*EXERCISE INSTRUCTIONS*
Copy all lines containing the string "Universal" from the records below.

=-=-=-=-=

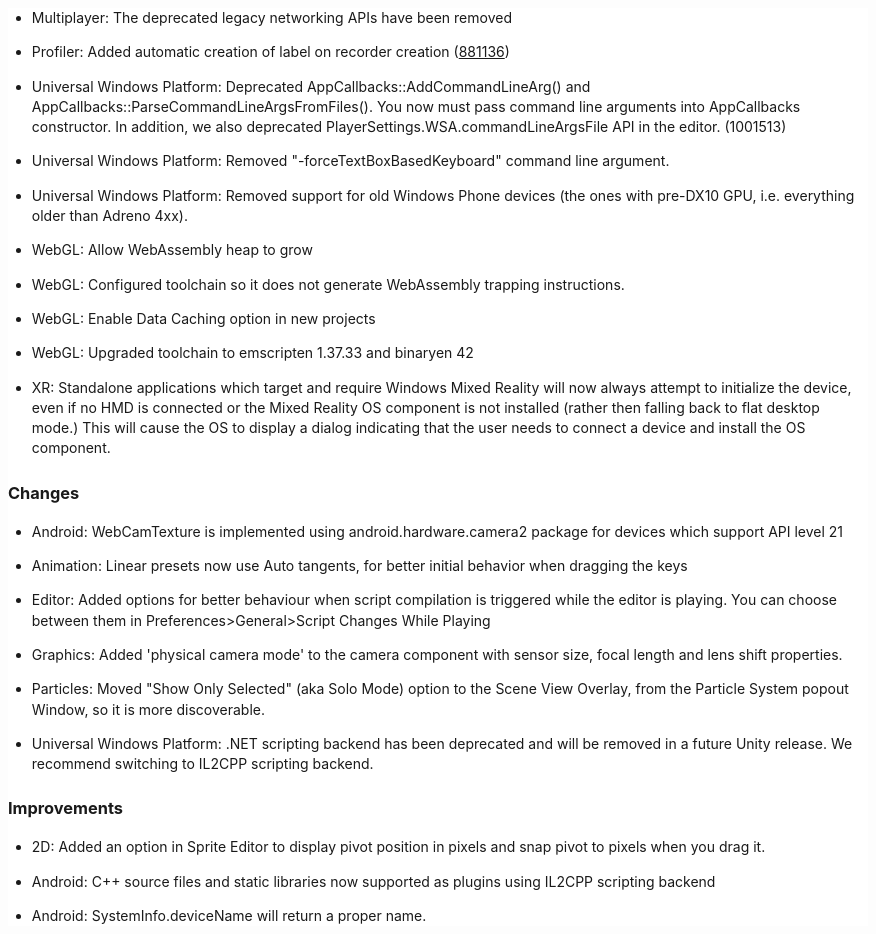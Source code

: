 *   Multiplayer: The deprecated legacy networking APIs have been removed
    
*   Profiler: Added automatic creation of label on recorder creation ([881136](https://issuetracker.unity3d.com/issues/profiler-recorder-dot-get-does-not-return-any-values-for-canvas-dot-sendwillrendercanvases))
    
*   Universal Windows Platform: Deprecated AppCallbacks::AddCommandLineArg() and AppCallbacks::ParseCommandLineArgsFromFiles(). You now must pass command line arguments into AppCallbacks constructor. In addition, we also deprecated PlayerSettings.WSA.commandLineArgsFile API in the editor. (1001513)
    
*   Universal Windows Platform: Removed "-forceTextBoxBasedKeyboard" command line argument.
    
*   Universal Windows Platform: Removed support for old Windows Phone devices (the ones with pre-DX10 GPU, i.e. everything older than Adreno 4xx).
    
*   WebGL: Allow WebAssembly heap to grow
    
*   WebGL: Configured toolchain so it does not generate WebAssembly trapping instructions.
    
*   WebGL: Enable Data Caching option in new projects
    
*   WebGL: Upgraded toolchain to emscripten 1.37.33 and binaryen 42
    
*   XR: Standalone applications which target and require Windows Mixed Reality will now always attempt to initialize the device, even if no HMD is connected or the Mixed Reality OS component is not installed (rather then falling back to flat desktop mode.) This will cause the OS to display a dialog indicating that the user needs to connect a device and install the OS component.
    

### Changes

*   Android: WebCamTexture is implemented using android.hardware.camera2 package for devices which support API level 21
    
*   Animation: Linear presets now use Auto tangents, for better initial behavior when dragging the keys
    
*   Editor: Added options for better behaviour when script compilation is triggered while the editor is playing. You can choose between them in Preferences>General>Script Changes While Playing
    
*   Graphics: Added 'physical camera mode' to the camera component with sensor size, focal length and lens shift properties.
    
*   Particles: Moved "Show Only Selected" (aka Solo Mode) option to the Scene View Overlay, from the Particle System popout Window, so it is more discoverable.
    
*   Universal Windows Platform: .NET scripting backend has been deprecated and will be removed in a future Unity release. We recommend switching to IL2CPP scripting backend.
    

### Improvements

*   2D: Added an option in Sprite Editor to display pivot position in pixels and snap pivot to pixels when you drag it.
    
*   Android: C++ source files and static libraries now supported as plugins using IL2CPP scripting backend
    
*   Android: SystemInfo.deviceName will return a proper name.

=-=-=-=-=

*RESPONSE TO THE TASK*
*   Universal Windows Platform: Deprecated AppCallbacks::AddCommandLineArg() and AppCallbacks::ParseCommandLineArgsFromFiles(). You now must pass command line arguments into AppCallbacks constructor. In addition, we also deprecated PlayerSettings.WSA.commandLineArgsFile API in the editor. (1001513)
*   Universal Windows Platform: Removed "-forceTextBoxBasedKeyboard" command line argument.
*   Universal Windows Platform: Removed support for old Windows Phone devices (the ones with pre-DX10 GPU, i.e. everything older than Adreno 4xx).
*   Universal Windows Platform: .NET scripting backend has been deprecated and will be removed in a future Unity release. We recommend switching to IL2CPP scripting backend.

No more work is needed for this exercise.